How To Dismantle It:
Why can’t gay couples and unmarried people have all the same rights as married people?
Singlism and Institutionalised Ableism
In many healthcare facilities, close friends of unmarried patients can’t enter the patient’s room because they are not a spouse. Unmarried romantic couples need to pay extra lawyer fees to sort out permissive paperwork way ahead of time. A single person can use the Family and Medical Leave Act to take time off work to care for their parents or children, but close friends and relatives outside of the nuclear unit are out of luck. Unmarried people routinely pay more for health insurance, because of stereotypes that we are out street racing stoned at 2 a.m. (or similar irresponsible behaviour).
How To Dismantle It:
Let everyone choose a specific person(s) to be in their health care circle, meaning they can share insurance, hospital visits, and medical decisions. Make the paperwork free, simple, and accessible. Stop using marital status in actuary data.

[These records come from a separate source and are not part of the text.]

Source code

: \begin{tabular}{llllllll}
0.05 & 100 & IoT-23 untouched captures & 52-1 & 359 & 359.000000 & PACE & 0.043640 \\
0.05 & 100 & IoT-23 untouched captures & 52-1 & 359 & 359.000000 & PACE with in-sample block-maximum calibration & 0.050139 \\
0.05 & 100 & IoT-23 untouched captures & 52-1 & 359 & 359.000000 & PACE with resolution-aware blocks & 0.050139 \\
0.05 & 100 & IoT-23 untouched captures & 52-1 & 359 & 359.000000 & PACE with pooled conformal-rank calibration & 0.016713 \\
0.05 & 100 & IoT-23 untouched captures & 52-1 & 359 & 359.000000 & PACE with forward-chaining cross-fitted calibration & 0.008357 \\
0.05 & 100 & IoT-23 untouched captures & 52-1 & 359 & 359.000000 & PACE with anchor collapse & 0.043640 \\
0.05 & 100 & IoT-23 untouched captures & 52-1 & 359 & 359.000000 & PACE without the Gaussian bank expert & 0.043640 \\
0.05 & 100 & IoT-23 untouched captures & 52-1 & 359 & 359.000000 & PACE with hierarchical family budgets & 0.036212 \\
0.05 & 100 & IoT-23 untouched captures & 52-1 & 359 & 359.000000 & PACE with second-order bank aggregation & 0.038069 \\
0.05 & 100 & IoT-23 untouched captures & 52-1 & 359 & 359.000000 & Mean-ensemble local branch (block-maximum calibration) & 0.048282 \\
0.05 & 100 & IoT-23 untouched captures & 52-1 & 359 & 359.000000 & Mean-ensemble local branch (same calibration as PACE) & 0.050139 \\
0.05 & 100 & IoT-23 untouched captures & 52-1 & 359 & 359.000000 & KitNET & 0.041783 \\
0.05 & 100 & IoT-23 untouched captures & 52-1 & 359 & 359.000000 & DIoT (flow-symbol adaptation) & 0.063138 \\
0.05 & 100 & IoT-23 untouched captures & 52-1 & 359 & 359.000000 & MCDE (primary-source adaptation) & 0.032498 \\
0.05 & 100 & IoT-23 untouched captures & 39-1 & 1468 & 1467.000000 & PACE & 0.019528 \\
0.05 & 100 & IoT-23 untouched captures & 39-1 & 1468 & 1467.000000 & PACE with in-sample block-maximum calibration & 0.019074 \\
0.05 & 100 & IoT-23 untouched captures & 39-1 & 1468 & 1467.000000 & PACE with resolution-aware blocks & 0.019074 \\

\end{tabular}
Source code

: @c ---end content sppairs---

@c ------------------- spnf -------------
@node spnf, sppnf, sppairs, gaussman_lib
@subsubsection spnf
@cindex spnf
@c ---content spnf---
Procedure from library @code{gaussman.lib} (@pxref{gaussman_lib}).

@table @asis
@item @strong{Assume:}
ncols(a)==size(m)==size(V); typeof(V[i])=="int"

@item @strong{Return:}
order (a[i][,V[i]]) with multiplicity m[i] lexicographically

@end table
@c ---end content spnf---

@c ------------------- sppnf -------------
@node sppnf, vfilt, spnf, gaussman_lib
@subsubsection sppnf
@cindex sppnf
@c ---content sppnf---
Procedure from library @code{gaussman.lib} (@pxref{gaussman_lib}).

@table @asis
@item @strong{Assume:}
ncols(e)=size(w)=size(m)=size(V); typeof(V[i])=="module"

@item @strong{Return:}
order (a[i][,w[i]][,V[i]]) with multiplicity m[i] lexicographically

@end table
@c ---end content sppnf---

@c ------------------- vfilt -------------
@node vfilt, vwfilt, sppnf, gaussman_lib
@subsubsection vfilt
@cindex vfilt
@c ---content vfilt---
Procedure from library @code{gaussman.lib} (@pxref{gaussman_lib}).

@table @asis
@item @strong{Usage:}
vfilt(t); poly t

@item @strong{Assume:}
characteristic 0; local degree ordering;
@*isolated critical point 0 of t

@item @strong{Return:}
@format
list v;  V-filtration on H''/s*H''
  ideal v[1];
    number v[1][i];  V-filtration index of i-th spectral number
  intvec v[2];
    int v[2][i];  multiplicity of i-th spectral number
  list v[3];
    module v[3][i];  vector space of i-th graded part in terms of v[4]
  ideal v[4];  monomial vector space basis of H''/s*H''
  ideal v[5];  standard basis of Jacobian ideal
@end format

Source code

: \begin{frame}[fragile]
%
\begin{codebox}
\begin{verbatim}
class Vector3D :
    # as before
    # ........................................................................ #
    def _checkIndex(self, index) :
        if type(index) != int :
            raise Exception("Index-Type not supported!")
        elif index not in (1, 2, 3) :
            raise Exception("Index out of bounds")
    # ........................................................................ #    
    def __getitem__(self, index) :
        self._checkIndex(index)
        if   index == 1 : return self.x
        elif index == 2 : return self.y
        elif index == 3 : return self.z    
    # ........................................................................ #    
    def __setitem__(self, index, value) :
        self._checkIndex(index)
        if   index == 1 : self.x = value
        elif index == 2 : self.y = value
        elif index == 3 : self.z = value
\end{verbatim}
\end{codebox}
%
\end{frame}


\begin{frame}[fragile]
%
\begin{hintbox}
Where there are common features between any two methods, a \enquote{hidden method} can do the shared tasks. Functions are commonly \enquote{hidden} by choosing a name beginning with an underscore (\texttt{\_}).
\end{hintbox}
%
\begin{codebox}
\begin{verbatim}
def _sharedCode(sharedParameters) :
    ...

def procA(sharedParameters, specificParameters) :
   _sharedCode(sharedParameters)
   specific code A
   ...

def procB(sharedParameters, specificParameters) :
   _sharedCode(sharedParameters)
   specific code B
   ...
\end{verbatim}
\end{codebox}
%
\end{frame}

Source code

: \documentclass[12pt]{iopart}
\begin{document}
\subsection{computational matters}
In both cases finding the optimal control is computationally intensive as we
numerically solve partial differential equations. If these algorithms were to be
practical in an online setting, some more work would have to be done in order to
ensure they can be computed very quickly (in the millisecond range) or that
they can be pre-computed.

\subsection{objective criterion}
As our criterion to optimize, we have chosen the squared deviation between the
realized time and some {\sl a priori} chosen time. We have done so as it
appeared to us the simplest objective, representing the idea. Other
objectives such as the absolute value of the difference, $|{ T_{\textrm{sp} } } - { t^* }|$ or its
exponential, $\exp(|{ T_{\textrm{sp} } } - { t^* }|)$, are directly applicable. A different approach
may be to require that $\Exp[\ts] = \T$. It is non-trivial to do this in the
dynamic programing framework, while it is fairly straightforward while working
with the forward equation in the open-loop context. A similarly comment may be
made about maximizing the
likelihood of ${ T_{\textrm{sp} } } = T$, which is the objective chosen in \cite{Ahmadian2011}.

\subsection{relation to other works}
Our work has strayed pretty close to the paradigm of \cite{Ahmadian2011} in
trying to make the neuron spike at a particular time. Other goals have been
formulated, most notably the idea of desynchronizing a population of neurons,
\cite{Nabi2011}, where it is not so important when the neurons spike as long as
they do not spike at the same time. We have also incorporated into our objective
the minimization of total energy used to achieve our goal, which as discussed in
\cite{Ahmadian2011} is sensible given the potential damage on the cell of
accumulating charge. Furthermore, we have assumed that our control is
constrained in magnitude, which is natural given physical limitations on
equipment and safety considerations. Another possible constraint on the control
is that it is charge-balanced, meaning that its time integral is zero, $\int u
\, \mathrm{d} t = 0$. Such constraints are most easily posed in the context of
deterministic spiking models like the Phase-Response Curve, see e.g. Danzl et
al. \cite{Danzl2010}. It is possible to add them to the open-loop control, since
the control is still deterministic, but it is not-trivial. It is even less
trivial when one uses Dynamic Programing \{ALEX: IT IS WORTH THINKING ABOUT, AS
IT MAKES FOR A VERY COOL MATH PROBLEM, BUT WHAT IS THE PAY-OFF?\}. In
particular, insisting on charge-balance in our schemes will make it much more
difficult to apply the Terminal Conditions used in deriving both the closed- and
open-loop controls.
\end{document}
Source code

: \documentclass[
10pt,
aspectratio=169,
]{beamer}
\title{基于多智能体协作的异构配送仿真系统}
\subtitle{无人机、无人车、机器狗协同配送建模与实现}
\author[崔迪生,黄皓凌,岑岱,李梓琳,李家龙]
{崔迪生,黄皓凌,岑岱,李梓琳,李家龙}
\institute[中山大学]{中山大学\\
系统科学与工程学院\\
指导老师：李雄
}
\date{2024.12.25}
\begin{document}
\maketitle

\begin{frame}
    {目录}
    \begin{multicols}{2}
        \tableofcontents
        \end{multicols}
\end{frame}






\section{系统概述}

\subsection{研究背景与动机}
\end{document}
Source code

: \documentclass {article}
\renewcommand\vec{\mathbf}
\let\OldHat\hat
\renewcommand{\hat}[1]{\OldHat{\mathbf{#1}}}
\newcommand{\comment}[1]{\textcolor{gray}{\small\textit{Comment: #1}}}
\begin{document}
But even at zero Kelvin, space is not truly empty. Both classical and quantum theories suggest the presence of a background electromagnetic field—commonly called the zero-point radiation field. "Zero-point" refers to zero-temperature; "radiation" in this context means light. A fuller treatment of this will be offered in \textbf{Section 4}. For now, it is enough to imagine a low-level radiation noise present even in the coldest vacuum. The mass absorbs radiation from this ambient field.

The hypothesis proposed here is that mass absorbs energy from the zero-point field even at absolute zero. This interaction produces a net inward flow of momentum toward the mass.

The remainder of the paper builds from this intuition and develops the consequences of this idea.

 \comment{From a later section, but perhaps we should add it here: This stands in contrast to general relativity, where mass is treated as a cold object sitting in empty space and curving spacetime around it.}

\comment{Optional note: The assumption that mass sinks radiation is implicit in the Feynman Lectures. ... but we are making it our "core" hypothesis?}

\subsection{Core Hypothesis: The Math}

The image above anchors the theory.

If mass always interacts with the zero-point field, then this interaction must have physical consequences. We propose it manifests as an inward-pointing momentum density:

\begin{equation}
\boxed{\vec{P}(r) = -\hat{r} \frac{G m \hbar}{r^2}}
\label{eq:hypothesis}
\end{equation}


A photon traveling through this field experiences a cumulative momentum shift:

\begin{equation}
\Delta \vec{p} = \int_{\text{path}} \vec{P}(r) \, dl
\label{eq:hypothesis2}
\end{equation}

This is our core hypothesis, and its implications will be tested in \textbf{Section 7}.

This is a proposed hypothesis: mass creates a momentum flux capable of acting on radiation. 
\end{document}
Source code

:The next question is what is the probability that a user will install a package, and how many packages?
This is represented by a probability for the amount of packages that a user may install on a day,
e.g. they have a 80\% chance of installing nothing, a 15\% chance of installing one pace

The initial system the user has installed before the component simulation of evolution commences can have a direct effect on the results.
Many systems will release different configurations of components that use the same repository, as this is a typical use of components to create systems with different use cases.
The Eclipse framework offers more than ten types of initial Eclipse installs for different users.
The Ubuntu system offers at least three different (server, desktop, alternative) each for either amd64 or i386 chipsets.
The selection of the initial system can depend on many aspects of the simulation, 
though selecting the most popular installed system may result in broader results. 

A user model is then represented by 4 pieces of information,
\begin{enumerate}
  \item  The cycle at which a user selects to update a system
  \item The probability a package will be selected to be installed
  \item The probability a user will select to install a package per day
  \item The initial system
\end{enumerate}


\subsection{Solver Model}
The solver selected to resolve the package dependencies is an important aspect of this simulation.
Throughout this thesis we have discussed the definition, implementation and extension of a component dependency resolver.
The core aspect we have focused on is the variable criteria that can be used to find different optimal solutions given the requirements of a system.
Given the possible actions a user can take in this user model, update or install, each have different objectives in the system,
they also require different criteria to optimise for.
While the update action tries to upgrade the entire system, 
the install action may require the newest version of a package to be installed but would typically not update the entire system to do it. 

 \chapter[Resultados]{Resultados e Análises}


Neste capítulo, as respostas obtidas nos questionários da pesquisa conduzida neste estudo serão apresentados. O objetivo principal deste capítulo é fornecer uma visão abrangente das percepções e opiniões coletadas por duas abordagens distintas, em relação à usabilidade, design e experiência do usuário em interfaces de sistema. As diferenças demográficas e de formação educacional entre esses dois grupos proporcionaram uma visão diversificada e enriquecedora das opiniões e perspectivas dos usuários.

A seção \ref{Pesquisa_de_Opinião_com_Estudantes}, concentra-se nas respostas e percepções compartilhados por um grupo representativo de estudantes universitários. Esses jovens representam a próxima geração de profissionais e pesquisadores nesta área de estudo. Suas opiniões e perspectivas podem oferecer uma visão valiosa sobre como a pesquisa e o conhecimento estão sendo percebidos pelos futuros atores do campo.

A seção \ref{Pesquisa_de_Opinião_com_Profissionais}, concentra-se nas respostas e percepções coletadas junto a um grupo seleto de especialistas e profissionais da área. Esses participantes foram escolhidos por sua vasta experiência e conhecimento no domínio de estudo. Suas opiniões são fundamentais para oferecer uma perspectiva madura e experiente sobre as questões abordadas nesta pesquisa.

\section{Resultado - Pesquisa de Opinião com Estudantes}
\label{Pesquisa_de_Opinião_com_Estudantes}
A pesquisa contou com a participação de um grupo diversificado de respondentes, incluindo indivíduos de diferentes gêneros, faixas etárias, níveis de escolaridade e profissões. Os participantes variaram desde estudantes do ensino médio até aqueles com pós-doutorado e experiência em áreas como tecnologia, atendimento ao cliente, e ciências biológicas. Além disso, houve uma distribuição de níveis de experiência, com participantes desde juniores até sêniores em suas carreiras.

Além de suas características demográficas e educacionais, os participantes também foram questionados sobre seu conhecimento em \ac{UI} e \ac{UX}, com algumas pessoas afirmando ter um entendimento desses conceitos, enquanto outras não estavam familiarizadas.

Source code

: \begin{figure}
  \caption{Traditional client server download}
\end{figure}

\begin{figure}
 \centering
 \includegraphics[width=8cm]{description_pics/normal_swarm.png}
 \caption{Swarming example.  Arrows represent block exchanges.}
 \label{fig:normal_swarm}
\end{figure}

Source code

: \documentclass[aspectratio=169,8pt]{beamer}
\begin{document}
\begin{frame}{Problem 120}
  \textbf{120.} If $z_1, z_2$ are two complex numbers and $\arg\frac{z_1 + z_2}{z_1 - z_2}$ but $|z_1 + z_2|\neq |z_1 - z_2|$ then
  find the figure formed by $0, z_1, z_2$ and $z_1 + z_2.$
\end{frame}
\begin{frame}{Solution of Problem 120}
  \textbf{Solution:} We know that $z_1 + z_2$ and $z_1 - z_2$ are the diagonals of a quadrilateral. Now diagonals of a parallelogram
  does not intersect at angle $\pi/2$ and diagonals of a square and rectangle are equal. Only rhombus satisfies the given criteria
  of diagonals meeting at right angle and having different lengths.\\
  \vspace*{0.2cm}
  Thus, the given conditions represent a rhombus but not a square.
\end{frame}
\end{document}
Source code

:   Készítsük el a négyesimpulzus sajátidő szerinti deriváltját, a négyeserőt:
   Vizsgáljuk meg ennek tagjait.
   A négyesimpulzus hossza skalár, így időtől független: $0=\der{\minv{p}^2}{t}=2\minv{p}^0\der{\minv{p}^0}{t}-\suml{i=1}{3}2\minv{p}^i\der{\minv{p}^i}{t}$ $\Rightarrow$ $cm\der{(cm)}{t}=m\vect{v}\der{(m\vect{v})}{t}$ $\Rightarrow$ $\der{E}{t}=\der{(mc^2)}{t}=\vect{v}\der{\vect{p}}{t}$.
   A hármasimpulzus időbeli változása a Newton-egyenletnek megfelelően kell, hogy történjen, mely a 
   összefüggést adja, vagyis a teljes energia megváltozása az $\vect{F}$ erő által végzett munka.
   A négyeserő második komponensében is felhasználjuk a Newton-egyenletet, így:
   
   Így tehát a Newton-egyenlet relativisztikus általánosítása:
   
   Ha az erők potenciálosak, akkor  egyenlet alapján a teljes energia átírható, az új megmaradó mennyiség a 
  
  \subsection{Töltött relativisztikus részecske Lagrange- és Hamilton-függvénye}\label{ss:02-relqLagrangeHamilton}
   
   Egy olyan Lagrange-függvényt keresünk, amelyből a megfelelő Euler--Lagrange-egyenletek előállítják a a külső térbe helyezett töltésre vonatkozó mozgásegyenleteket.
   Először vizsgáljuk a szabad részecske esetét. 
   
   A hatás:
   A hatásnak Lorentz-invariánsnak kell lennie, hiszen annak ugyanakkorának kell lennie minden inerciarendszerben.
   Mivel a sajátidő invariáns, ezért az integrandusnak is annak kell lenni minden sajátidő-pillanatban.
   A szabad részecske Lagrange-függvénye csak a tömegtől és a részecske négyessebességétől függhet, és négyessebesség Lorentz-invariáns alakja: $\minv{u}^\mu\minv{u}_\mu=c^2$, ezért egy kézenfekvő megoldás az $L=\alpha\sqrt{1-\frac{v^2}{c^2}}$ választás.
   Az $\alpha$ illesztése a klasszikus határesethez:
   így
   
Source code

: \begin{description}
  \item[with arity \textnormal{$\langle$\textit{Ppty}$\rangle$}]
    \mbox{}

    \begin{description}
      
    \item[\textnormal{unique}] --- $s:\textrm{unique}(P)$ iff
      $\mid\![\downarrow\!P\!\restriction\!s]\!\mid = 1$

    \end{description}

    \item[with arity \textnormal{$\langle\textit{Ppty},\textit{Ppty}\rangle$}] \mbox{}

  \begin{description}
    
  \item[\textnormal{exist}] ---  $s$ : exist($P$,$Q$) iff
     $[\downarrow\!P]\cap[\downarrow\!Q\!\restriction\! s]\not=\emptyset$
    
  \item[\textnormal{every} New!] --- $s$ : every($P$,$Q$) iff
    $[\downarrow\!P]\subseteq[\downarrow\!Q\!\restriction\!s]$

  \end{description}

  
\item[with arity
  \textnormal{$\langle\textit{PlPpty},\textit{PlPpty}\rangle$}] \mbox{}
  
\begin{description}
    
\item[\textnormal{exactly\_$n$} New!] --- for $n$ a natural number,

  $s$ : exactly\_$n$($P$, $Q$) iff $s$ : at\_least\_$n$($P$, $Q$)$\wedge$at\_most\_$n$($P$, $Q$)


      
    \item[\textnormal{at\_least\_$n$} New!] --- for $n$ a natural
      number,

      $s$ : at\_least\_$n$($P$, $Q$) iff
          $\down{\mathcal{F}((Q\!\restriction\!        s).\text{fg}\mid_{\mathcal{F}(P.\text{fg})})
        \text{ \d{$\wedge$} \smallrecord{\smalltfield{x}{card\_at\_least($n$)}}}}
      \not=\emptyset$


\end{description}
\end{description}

Singlism and Institutionalised Racism/Sexism
Family-value conservatives want more people to marry, and they are supported by those 1,000+ federal laws giving benefits to married people. African-Americans, especially Black women, especially those with low incomes, are told marrying will improve their lot in life, make them more economically stable, and provide a solid base to raise children. None of this is inherently true, not even with all those federal privileges. Remaining single may be the best option for a low-income Black woman, but many never get a chance to explore that option, because of a lack of housing and childcare infrastructure to support single women, so that they don’t need to incorporate a man in their life unless they want to.
How To Dismantle It:
End joint tax filing, because sometimes the lower earner of a couple will stop working in order not to raise the joint income above a certain bracket. This person is usually the woman, and this is particularly impactful if she was low-income to begin with. (The U.S. “marriage penalty” is real, but it’s less serious than the fact that there is never a bonus in the US tax code for filing singly.) Bolster low-cost childcare, expand childcare hours, raise wages for all women, particularly women of colour (who earn much less than white women). Stop encouraging women of colour to get married, and encourage them instead to follow their hearts and minds, and give them the tools to do so. As a white woman myself, the racism-singlism intersection isn’t my strong suit, so I hope women of colour will weigh in here.
Singlism and Institutionalised Ageism
The Problem: “You’d better think carefully about breaking up with him because your parents are older and when they’re gone you’ll be alone,” my psychologist said to me (on my last appointment). Although this is an illogical fear, what’s real are the impacts of outdated Social Security policies on ageing single people. Dr. DePaulo pointed out years ago that whereas married people can incorporate spouses (even a long-divorced spouse) into their Social Security accounts, a single person never has the option of leaving their earnings to anyone (except a child).
How To Dismantle It:
Change Social Security laws so that they are not oriented around the nuclear family (see “Ableism,” above). This is not only important for mitigating ageism, but also classism.
We’re stuck in the singlism spider web, which is strung from Ism to Ism so delicately we don’t even realise we’re caught and thrashing. It’s time to knock ourselves free of the net.